*GOAL OF THE EXERCISE:*
Skip all pictures, then copy the lines from the start of the data through the line with "demonstrate the approach", keeping both ends.

============

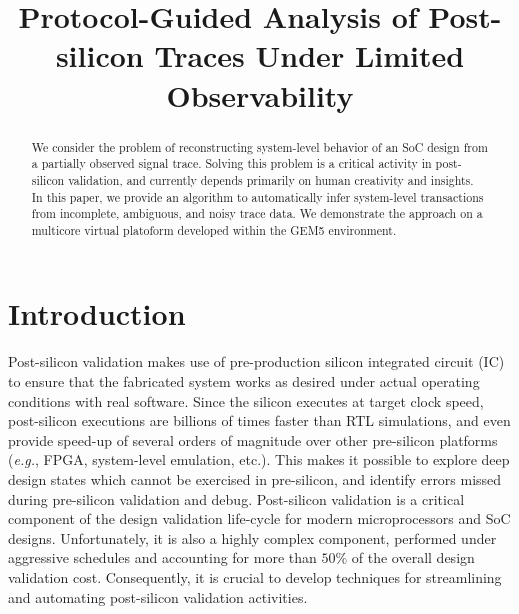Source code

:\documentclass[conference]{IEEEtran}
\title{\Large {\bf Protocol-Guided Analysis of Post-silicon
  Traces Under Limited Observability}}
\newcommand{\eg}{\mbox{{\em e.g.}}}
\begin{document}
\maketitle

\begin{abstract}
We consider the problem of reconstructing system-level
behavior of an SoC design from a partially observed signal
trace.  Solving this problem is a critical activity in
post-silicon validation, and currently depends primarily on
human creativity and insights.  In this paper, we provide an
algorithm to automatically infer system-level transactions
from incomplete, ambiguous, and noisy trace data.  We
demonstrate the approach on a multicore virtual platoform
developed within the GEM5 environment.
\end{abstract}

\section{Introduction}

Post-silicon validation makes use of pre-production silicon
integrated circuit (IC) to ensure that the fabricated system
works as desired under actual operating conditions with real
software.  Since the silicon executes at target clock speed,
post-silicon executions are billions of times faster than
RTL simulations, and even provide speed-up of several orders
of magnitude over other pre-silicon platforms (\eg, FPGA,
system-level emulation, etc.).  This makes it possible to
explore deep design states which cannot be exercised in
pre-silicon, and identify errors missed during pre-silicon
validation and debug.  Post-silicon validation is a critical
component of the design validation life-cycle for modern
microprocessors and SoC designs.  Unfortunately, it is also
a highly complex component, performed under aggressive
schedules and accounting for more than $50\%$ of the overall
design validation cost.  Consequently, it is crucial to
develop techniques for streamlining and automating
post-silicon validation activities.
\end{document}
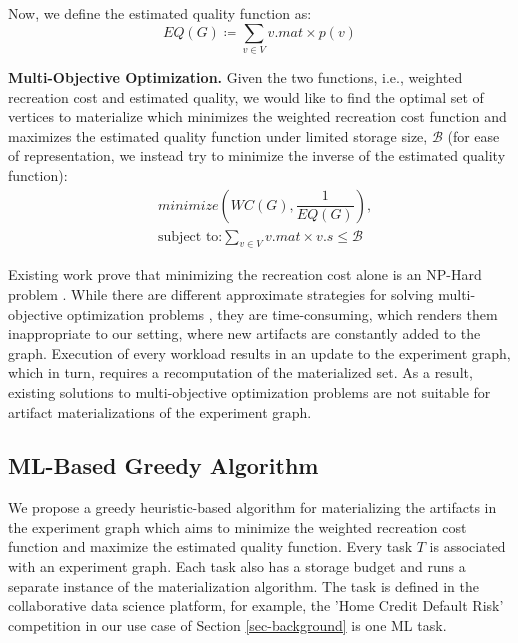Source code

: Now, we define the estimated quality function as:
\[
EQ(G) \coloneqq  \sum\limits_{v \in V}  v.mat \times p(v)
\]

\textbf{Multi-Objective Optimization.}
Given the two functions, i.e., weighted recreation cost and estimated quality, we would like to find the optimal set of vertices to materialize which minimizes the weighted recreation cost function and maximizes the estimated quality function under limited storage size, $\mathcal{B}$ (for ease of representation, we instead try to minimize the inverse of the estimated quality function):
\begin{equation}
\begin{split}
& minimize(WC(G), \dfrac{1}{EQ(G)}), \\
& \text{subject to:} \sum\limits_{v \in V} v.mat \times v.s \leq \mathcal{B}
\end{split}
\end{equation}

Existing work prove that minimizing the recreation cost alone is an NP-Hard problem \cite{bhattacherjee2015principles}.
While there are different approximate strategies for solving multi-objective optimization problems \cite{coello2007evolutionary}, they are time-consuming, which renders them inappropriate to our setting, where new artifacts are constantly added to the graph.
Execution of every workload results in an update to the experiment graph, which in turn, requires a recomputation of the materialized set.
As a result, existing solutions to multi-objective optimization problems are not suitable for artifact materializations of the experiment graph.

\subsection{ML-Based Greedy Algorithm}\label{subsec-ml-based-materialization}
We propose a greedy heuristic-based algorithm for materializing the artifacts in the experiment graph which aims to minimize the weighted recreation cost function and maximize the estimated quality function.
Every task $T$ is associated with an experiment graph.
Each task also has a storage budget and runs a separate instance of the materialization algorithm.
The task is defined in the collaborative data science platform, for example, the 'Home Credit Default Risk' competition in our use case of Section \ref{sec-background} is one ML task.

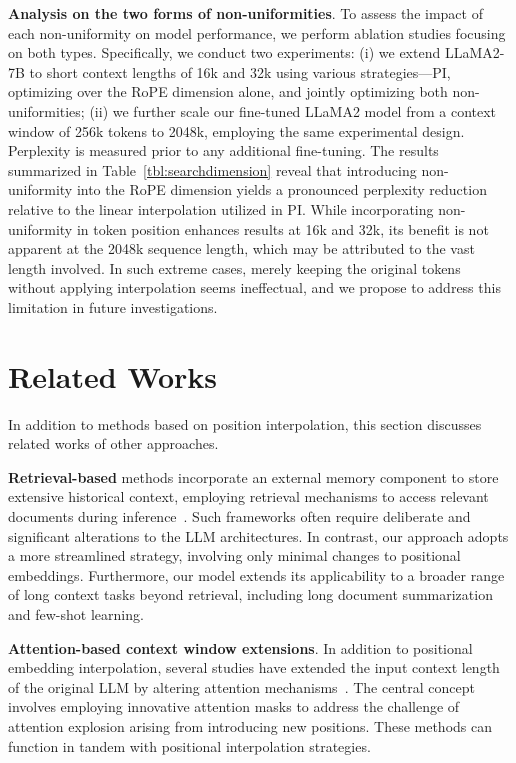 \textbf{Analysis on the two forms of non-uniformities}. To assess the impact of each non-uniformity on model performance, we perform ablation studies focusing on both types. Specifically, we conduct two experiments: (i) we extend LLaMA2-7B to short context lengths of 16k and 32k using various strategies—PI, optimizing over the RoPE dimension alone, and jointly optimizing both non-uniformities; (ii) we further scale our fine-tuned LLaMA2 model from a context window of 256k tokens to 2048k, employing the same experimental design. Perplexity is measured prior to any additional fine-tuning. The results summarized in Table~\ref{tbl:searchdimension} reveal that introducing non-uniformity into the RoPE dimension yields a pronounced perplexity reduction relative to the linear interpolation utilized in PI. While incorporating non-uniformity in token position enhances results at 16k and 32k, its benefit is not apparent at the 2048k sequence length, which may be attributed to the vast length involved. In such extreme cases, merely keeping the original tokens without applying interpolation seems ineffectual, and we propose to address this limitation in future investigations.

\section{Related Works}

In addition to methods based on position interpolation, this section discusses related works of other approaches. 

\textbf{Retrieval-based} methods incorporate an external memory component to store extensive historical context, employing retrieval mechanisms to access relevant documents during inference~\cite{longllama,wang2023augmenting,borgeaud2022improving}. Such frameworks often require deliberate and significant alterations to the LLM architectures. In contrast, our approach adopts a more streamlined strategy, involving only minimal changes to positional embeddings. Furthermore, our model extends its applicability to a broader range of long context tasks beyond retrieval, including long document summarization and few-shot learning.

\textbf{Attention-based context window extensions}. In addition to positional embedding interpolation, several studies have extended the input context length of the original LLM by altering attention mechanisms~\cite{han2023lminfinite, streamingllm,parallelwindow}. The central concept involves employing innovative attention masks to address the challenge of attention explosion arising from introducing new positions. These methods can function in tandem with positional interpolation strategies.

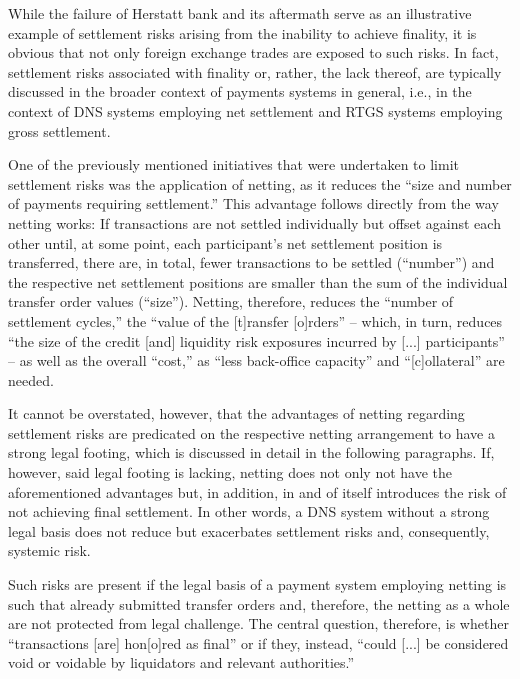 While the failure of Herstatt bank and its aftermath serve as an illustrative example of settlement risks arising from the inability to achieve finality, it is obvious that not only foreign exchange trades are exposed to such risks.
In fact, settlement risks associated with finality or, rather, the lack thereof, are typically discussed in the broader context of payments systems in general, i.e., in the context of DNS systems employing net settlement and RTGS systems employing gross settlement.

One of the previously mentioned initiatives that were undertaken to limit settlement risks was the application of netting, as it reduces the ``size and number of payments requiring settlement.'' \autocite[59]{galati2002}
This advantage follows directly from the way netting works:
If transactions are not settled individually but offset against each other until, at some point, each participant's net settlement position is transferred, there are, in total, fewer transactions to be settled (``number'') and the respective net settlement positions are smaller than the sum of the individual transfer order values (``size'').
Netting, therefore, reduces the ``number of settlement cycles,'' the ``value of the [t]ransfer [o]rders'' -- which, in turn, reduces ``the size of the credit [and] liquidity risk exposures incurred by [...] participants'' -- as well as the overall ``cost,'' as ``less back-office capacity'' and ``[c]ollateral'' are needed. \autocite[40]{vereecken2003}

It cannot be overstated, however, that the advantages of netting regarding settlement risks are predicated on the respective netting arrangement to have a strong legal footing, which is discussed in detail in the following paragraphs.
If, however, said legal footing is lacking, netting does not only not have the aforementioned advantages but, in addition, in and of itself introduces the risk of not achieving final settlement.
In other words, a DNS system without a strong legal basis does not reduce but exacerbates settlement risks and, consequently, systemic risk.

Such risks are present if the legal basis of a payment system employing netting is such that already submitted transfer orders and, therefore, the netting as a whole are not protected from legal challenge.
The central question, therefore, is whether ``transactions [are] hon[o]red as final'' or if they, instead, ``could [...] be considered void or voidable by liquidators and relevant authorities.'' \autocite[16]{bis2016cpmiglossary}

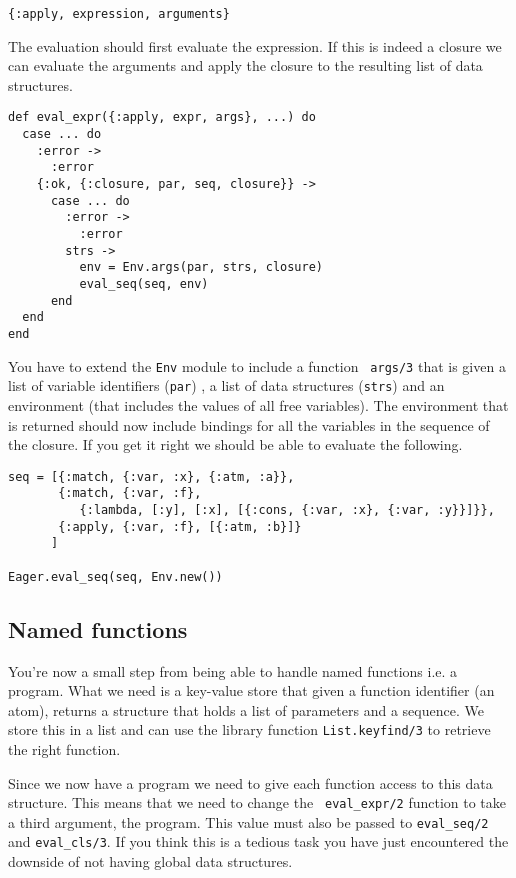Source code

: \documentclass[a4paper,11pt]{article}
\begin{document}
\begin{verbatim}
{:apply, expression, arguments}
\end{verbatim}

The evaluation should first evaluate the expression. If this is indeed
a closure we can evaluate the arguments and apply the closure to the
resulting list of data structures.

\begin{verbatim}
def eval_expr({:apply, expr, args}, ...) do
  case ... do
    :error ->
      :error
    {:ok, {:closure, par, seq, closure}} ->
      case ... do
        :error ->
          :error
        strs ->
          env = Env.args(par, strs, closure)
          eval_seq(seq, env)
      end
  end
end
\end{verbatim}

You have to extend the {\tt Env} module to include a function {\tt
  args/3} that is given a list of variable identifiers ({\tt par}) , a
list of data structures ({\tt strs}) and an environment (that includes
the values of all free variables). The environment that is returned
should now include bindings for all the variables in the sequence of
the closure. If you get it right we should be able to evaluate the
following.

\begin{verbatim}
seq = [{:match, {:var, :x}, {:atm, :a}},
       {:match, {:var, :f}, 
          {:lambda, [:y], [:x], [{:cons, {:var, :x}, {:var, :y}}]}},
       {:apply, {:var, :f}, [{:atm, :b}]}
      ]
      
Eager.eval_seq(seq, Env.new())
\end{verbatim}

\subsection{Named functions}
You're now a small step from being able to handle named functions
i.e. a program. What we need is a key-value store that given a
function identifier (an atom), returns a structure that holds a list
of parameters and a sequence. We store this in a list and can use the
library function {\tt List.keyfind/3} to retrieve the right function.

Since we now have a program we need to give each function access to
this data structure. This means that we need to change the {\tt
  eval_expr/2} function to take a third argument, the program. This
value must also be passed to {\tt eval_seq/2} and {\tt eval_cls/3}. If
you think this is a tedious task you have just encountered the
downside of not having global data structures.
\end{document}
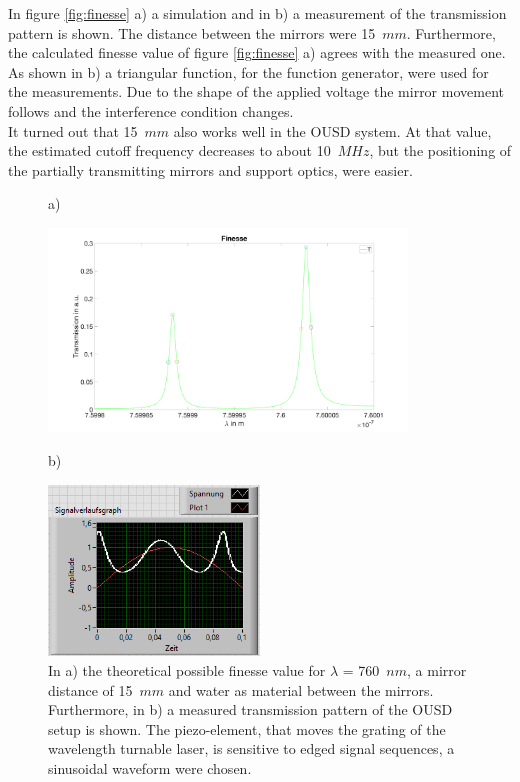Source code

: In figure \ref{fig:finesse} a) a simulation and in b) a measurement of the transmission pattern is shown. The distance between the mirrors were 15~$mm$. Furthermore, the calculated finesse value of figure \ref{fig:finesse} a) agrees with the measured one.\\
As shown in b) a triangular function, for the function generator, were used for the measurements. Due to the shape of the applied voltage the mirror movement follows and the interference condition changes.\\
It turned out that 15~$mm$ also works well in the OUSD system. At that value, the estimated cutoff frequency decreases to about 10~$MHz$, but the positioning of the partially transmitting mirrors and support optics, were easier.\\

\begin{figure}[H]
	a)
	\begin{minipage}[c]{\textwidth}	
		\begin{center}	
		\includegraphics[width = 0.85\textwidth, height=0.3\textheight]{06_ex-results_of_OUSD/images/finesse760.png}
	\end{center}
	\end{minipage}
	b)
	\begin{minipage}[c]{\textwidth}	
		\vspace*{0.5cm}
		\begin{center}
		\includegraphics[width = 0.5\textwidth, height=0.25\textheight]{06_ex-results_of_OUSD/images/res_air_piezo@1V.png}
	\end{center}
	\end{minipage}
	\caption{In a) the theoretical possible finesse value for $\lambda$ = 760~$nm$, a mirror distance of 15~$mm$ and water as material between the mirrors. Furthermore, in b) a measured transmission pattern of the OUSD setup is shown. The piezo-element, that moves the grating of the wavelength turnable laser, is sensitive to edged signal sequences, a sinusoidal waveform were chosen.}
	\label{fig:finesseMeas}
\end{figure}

============

*WRITTEN RESPONSE:*
Source code

:\documentclass[conference]{IEEEtran}
\title{\Large {\bf Protocol-Guided Analysis of Post-silicon
  Traces Under Limited Observability}}
\newcommand{\eg}{\mbox{{\em e.g.}}}
\begin{document}
\maketitle

\begin{abstract}
We consider the problem of reconstructing system-level
behavior of an SoC design from a partially observed signal
trace.  Solving this problem is a critical activity in
post-silicon validation, and currently depends primarily on
human creativity and insights.  In this paper, we provide an
algorithm to automatically infer system-level transactions
from incomplete, ambiguous, and noisy trace data.  We
demonstrate the approach on a multicore virtual platoform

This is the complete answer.